Indeed, Pastures’ thoughtful meanderings take listeners through a map of contemplative, everyman’s observations in the vein of music history’s best storytellers, set in the fertile backdrop of the U.S. Midwest—a region Hoover himself knows firsthand. His childhood in Northeast Ohio gave him a lens on the life of the area’s working class population, which grew to a talent for turning observation into poetry.
Pastures’ lyrical matter explores everything ranging from a romance wrought in Escanaba, Michigan to a simple but profound concern that the life we all create is not enough for the ones we leave behind. However, anchoring all of the songs is a bit of light and resilience for the future.

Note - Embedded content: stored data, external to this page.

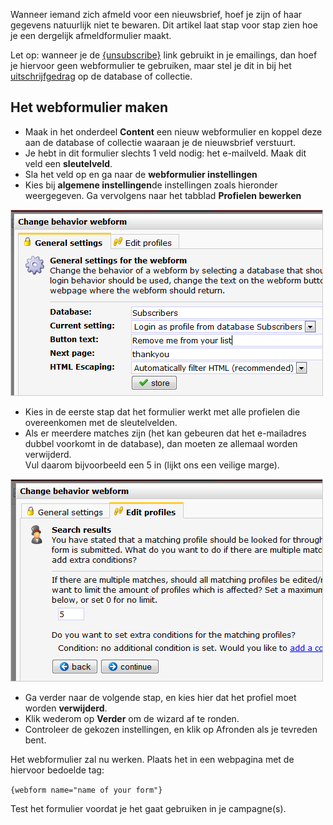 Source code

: Wanneer iemand zich afmeld voor een nieuwsbrief, hoef je zijn of haar
gegevens natuurlijk niet te bewaren. Dit artikel laat stap voor stap
zien hoe je een dergelijk afmeldformulier maakt.

Let op: wanneer je de
[{unsubscribe}](./de-uitschrijflink-unsubscribe-tag.md)
link gebruikt in je emailings, dan hoef je hiervoor geen webformulier te
gebruiken, maar stel je dit in bij het
[uitschrijfgedrag](./uitschrijfgedrag-instellen-op-database-of-collectie.md)
op de database of collectie.

Het webformulier maken
----------------------

-   Maak in het onderdeel **Content** een nieuw webformulier en koppel
    deze aan de database of collectie waaraan je de nieuwsbrief
    verstuurt.
-   Je hebt in dit formulier slechts 1 veld nodig: het e-mailveld. Maak
    dit veld een **sleutelveld**.
-   Sla het veld op en ga naar de **webformulier instellingen**
-   Kies bij **algemene instellingen**de instellingen zoals hieronder
    weergegeven. Ga vervolgens naar het tabblad **Profielen bewerken**

![](../images/remove1.png)

-   Kies in de eerste stap dat het formulier werkt met alle profielen
    die overeenkomen met de sleutelvelden.
-   Als er meerdere matches zijn (het kan gebeuren dat het e-mailadres
    dubbel voorkomt in de database), dan moeten ze allemaal worden
    verwijderd.\
     Vul daarom bijvoorbeeld een 5 in (lijkt ons een veilige marge).

![](../images/remove3.png)

-   Ga verder naar de volgende stap, en kies hier dat het profiel moet
    worden **verwijderd**.
-   Klik wederom op **Verder** om de wizard af te ronden.
-   Controleer de gekozen instellingen, en klik op Afronden als je
    tevreden bent.

Het webformulier zal nu werken. Plaats het in een webpagina met de
hiervoor bedoelde tag:

`{webform name="name of your form"}`

Test het formulier voordat je het gaat gebruiken in je campagne(s).
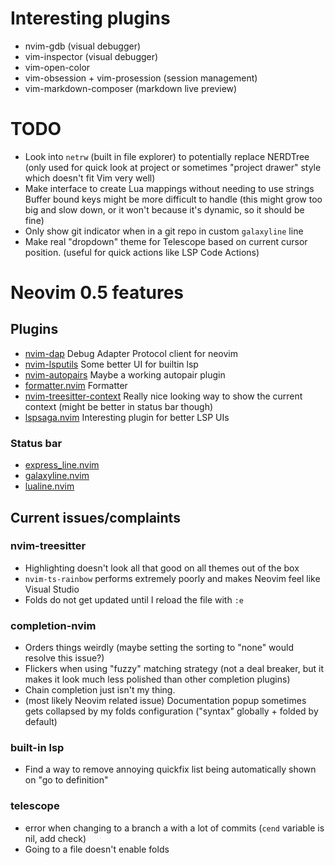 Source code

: # Interesting plugins

- nvim-gdb (visual debugger)
- vim-inspector (visual debugger)
- vim-open-color
- vim-obsession + vim-prosession (session management)
- vim-markdown-composer (markdown live preview)

# TODO

- Look into `netrw` (built in file explorer) to potentially replace NERDTree (only used for quick look at project or sometimes "project drawer" style which doesn't fit Vim very well)
- Make interface to create Lua mappings without needing to use strings
  Buffer bound keys might be more difficult to handle (this might grow too big and slow down, or it won't because it's dynamic, so it should be fine)
- Only show git indicator when in a git repo in custom `galaxyline` line
- Make real "dropdown" theme for Telescope based on current cursor position. (useful for quick actions like LSP Code Actions)

# Neovim 0.5 features

## Plugins

- [nvim-dap](https://github.com/mfussenegger/nvim-dap)
  Debug Adapter Protocol client for neovim
- [nvim-lsputils](https://github.com/RishabhRD/nvim-lsputils)
  Some better UI for builtin lsp
- [nvim-autopairs](https://github.com/windwp/nvim-autopairs)
  Maybe a working autopair plugin
- [formatter.nvim](https://github.com/mhartington/formatter.nvim)
  Formatter
- [nvim-treesitter-context](https://github.com/romgrk/nvim-treesitter-context)
  Really nice looking way to show the current context (might be better in status bar though)
- [lspsaga.nvim](https://github.com/glepnir/lspsaga.nvim)
  Interesting plugin for better LSP UIs

### Status bar

- [express_line.nvim](https://github.com/tjdevries/express_line.nvim)
- [galaxyline.nvim](https://github.com/glepnir/galaxyline.nvim)
- [lualine.nvim](https://github.com/hoob3rt/lualine.nvim)

## Current issues/complaints

### nvim-treesitter

- Highlighting doesn't look all that good on all themes out of the box
- `nvim-ts-rainbow` performs extremely poorly and makes Neovim feel like Visual Studio
- Folds do not get updated until I reload the file with `:e`

### completion-nvim

- Orders things weirdly (maybe setting the sorting to "none" would resolve this issue?)
- Flickers when using "fuzzy" matching strategy (not a deal breaker, but it makes it look much less polished than other completion plugins)
- Chain completion just isn't my thing.
- (most likely Neovim related issue) Documentation popup sometimes gets collapsed by my folds configuration ("syntax" globally + folded by default)

### built-in lsp

- Find a way to remove annoying quickfix list being automatically shown on "go to definition"

### telescope

- error when changing to a branch a with a lot of commits (`cend` variable is nil, add check)
- Going to a file doesn't enable folds

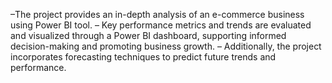 –The project provides an in-depth analysis of an e-commerce business using Power BI tool.
– Key performance metrics and trends are evaluated and visualized through a Power BI dashboard, supporting informed
 decision-making and promoting business growth.
 – Additionally, the project incorporates forecasting techniques to predict future trends and performance. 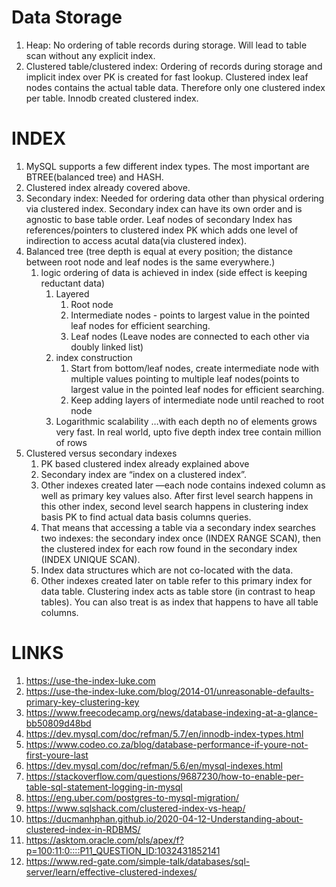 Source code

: # Data Storage
1. Heap: No ordering of table records during storage. Will lead to table scan without any explicit index.
2. Clustered table/clustered index: Ordering of records during storage and implicit index over PK is created for fast lookup. Clustered index leaf nodes contains the actual table data. Therefore only one clustered index per table. Innodb created clustered index.

# INDEX
1. MySQL supports a few different index types. The most important are BTREE(balanced tree) and HASH. 
2. Clustered index already covered above.
3. Secondary index: Needed for ordering data other than physical ordering via clustered index. Secondary index can have its own order and is agnostic to base table order. Leaf nodes of secondary Index has references/pointers to clustered index PK which adds one level of indirection to access acutal data(via clustered index).
4. Balanced tree (tree depth is equal at every position; the distance between root node and leaf nodes is the same everywhere.)
    1. logic ordering of data is achieved in index (side effect is keeping reductant data)
        1. Layered 
            1. Root node 
            2. Intermediate nodes - points to largest value in the pointed leaf nodes for efficient searching.
            3. Leaf nodes (Leave nodes are connected to each other via doubly linked list)
        2. index construction
            1. Start from bottom/leaf nodes, create intermediate node with multiple values pointing to multiple leaf nodes(points to largest value in the pointed leaf nodes for efficient searching.
            2. Keep adding layers of intermediate node until reached to root node 
        3. Logarithmic scalability …with each depth no of elements grows very fast. In real world, upto five depth index tree contain million of rows
5. Clustered versus secondary indexes
    1. PK based clustered index already explained above
    2. Secondary index are “index on a clustered index”.
    3. Other indexes created later —each node contains indexed column as well as primary key values also. After first level search happens in this other index, second level search happens in clustering index basis PK to find actual data basis columns queries.
    4. That means that accessing a table via a secondary index searches two indexes: the secondary index once (INDEX RANGE SCAN), then the clustered index for each row found in the secondary index (INDEX UNIQUE SCAN).
    5. Index data structures which are not co-located with the data.
    6. Other indexes created later on table refer to this primary index for data table. Clustering index acts as table store (in contrast to heap tables). You can also treat is as index that happens to have all table columns.


# LINKS
1. https://use-the-index-luke.com
2. https://use-the-index-luke.com/blog/2014-01/unreasonable-defaults-primary-key-clustering-key
3. https://www.freecodecamp.org/news/database-indexing-at-a-glance-bb50809d48bd
4. https://dev.mysql.com/doc/refman/5.7/en/innodb-index-types.html
5. https://www.codeo.co.za/blog/database-performance-if-youre-not-first-youre-last
6. https://dev.mysql.com/doc/refman/5.6/en/mysql-indexes.html
7. https://stackoverflow.com/questions/9687230/how-to-enable-per-table-sql-statement-logging-in-mysql
8. https://eng.uber.com/postgres-to-mysql-migration/
9. https://www.sqlshack.com/clustered-index-vs-heap/
10. https://ducmanhphan.github.io/2020-04-12-Understanding-about-clustered-index-in-RDBMS/
11. https://asktom.oracle.com/pls/apex/f?p=100:11:0::::P11_QUESTION_ID:1032431852141
12. https://www.red-gate.com/simple-talk/databases/sql-server/learn/effective-clustered-indexes/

“I tried to provide an expression of the frustration that comes when you feel as though you’re being beaten down or trapped, but also an expression of hope and optimism that permeates the people of the Midwest,” Hoover notes. “This feeling that, ‘Times are hard tonight, but they won’t be in the morning.'”
Overall, the singer-songwriter found a satisfaction in the genre-defying set of material, which indeed fulfills his wish to progress without boundaries– and without a loss of respect for where his inspirations came.
When all is said and done, “This is a record about man’s station in life,” Hoover states. “I found myself asking, ‘Who am I? How did I get here? Where do I go from here?” and knew people who were feeling the same way.
“Instead of complaining about or writing a fatalistic record about our station in life, I wrote a response that we have the ability to change. So, I wrote this record from the viewpoint that we have every opportunity to change the pasture we’re living in.”